** What the exercise asks **
Find the string "Arbeitsablauf" in the records and copy each line where it occurs.

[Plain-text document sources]
::::::
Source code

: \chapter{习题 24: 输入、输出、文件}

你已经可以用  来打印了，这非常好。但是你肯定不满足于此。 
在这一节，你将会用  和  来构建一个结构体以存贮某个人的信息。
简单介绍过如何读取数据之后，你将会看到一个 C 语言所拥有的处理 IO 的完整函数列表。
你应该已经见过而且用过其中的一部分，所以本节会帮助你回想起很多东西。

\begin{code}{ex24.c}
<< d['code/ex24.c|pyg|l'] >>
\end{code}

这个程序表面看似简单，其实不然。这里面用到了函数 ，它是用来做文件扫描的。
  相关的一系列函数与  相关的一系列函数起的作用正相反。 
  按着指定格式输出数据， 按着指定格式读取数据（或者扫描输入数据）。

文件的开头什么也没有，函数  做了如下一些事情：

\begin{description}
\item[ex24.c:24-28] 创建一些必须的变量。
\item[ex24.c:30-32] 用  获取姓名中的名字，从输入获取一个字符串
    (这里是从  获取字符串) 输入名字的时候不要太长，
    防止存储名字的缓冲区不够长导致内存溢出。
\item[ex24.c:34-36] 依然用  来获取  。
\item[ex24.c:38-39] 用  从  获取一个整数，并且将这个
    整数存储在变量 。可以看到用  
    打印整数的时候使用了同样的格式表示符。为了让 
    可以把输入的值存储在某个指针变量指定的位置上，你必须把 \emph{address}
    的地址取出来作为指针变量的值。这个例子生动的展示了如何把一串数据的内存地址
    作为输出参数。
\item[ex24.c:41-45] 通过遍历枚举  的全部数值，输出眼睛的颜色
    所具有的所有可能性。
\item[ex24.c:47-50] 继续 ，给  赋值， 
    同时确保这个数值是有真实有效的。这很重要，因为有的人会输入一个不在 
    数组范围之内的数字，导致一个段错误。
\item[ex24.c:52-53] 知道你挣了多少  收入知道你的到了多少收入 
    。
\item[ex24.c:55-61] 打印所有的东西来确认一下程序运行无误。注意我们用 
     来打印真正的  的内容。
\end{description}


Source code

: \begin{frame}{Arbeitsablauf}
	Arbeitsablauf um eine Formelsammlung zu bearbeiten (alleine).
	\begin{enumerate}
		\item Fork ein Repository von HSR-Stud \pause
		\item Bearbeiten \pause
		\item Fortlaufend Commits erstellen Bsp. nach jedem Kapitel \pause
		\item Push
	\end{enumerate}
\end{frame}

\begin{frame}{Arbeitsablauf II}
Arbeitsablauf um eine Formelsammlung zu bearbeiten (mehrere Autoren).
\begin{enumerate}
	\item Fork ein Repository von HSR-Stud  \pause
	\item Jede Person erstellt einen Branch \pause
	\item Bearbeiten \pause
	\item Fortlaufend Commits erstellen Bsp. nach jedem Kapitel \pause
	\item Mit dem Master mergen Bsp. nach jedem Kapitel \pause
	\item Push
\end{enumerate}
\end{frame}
::::::
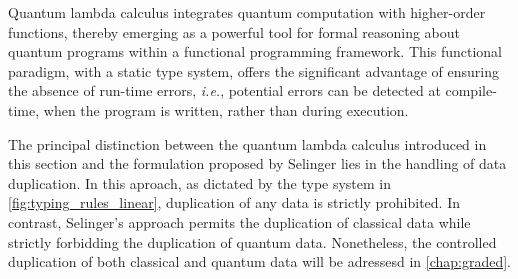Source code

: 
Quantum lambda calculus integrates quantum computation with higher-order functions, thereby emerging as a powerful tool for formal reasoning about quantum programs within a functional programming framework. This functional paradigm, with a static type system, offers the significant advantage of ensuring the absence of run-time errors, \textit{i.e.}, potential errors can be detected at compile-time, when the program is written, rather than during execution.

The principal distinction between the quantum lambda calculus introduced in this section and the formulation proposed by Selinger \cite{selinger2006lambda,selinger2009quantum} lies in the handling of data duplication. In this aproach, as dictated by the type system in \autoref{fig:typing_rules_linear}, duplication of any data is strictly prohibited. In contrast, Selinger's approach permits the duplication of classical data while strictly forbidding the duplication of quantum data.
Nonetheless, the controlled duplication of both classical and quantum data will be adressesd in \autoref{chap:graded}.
::::::
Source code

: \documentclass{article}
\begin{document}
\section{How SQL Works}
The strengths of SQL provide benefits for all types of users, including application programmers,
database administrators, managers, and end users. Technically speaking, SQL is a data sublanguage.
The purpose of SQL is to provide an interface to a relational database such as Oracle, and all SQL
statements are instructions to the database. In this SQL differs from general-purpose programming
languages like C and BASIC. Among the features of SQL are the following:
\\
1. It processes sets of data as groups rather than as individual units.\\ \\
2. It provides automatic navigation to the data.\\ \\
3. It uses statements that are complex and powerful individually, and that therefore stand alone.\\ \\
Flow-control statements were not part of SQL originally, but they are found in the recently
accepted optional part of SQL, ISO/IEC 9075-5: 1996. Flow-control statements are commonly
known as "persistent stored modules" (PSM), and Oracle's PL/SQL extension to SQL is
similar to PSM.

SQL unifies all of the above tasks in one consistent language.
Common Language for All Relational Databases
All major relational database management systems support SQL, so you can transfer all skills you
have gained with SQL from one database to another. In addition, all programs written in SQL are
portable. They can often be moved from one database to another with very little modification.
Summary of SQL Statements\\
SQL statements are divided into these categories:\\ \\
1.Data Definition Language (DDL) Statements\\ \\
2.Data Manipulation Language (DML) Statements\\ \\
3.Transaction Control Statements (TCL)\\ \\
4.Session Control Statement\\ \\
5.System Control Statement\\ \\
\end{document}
::::::
** Solved exercise **
: \begin{frame}{Arbeitsablauf}
	Arbeitsablauf um eine Formelsammlung zu bearbeiten (alleine).
\begin{frame}{Arbeitsablauf II}
Arbeitsablauf um eine Formelsammlung zu bearbeiten (mehrere Autoren).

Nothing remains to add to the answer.